■ Your task: Compute the number of lines in the following data that include the word "thebibliography", and output that number alone.

(Source texts of formatted documents)
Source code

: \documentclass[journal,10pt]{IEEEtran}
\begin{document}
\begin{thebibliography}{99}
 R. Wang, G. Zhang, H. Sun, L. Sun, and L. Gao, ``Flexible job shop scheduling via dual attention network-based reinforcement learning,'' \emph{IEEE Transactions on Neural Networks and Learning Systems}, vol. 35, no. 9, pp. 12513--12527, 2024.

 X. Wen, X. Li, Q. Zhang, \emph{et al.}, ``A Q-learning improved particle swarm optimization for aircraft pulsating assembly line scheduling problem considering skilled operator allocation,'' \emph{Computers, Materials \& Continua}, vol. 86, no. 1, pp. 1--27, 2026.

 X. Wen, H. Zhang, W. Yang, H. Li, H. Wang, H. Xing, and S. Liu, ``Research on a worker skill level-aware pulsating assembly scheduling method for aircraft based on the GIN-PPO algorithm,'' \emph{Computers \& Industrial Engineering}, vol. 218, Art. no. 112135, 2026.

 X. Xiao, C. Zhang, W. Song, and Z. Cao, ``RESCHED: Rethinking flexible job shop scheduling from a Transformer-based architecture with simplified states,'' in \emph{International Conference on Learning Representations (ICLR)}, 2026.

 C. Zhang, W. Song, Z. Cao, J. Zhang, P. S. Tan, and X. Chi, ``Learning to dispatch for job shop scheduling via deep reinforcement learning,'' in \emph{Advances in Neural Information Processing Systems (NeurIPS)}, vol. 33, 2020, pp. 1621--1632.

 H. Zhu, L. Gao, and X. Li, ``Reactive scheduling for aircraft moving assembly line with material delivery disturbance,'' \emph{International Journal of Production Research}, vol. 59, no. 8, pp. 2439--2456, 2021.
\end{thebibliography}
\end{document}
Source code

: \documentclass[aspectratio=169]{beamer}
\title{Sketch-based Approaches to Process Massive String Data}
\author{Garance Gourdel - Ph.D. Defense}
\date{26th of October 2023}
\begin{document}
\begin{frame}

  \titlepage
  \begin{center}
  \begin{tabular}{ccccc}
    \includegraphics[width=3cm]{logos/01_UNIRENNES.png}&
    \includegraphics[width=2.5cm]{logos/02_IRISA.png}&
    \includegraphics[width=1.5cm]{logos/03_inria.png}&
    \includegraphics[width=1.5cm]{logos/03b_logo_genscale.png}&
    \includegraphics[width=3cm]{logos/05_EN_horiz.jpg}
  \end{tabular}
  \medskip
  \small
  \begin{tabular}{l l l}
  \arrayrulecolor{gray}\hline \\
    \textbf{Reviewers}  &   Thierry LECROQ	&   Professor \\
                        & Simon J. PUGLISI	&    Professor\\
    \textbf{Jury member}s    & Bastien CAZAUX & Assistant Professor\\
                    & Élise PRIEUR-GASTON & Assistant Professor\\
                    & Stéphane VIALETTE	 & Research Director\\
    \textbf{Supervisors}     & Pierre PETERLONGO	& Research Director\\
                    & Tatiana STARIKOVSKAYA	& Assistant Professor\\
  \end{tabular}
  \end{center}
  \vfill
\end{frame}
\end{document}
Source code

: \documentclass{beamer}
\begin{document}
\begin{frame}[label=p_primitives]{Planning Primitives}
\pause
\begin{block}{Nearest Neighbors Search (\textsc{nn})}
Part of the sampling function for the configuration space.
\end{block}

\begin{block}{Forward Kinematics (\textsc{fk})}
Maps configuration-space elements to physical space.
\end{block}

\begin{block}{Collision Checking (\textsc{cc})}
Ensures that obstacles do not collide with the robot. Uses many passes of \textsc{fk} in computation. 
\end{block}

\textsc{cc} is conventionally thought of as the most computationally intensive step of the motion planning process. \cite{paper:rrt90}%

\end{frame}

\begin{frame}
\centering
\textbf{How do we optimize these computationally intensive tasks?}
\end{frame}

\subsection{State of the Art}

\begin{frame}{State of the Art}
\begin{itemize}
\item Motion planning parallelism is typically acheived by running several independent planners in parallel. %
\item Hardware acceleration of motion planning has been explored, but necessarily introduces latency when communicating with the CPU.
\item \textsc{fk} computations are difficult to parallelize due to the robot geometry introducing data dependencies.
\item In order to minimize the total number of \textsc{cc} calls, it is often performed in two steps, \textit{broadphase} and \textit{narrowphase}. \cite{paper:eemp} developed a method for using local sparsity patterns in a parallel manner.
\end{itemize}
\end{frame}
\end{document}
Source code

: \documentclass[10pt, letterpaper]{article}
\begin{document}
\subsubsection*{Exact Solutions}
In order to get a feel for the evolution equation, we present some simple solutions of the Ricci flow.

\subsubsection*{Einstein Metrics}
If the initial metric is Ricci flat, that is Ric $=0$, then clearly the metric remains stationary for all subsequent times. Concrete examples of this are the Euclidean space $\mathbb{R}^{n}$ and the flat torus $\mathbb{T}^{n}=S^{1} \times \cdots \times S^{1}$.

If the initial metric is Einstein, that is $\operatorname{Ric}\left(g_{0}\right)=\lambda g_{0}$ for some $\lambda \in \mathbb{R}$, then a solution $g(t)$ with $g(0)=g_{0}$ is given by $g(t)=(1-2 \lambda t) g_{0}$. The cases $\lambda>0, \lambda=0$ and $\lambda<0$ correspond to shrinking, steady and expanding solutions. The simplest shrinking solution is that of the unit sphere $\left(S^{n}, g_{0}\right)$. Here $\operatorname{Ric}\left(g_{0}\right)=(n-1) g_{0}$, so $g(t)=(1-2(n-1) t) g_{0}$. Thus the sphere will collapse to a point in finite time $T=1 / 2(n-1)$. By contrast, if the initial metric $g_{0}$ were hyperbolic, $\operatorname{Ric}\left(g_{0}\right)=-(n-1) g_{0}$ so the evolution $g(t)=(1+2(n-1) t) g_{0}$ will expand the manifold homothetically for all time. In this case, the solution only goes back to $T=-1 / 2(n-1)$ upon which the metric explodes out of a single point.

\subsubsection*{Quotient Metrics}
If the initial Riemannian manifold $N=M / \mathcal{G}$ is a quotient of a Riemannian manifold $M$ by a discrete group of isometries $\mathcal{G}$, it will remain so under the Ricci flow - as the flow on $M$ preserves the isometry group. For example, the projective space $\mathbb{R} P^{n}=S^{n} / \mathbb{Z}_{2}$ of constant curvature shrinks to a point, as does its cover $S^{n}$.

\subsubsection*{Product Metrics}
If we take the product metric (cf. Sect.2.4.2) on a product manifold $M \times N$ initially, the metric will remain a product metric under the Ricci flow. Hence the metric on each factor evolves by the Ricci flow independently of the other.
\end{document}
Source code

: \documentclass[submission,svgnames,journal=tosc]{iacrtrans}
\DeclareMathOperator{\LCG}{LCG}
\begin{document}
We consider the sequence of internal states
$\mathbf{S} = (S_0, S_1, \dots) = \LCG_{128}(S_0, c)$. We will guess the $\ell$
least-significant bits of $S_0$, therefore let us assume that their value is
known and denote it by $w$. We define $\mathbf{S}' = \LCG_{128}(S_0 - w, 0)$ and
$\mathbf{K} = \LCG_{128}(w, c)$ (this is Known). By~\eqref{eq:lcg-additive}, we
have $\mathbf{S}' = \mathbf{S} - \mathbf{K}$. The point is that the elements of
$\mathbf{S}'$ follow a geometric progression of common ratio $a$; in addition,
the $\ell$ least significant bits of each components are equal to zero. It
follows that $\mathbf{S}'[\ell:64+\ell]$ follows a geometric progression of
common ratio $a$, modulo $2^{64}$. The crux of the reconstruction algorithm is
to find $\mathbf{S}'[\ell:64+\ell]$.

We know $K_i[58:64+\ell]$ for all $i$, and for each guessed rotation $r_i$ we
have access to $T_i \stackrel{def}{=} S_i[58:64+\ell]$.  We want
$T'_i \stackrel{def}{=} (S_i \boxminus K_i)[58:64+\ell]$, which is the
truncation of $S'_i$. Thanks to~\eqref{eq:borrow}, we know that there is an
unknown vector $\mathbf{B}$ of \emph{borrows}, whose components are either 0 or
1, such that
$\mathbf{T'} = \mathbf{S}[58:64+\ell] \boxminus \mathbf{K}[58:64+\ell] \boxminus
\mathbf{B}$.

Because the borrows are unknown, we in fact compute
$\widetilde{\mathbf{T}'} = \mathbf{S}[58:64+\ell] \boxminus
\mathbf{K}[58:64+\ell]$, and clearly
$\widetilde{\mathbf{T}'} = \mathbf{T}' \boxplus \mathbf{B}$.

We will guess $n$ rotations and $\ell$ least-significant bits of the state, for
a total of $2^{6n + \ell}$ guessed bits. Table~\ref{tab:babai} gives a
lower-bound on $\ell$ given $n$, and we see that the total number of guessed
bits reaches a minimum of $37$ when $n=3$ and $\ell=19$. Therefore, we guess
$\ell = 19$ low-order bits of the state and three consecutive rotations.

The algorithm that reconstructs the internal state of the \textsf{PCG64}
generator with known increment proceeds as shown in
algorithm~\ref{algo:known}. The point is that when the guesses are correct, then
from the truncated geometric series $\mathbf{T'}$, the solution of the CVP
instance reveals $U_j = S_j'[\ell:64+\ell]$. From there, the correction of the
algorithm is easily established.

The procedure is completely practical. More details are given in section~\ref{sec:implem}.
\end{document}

■ Solution for this problem: 2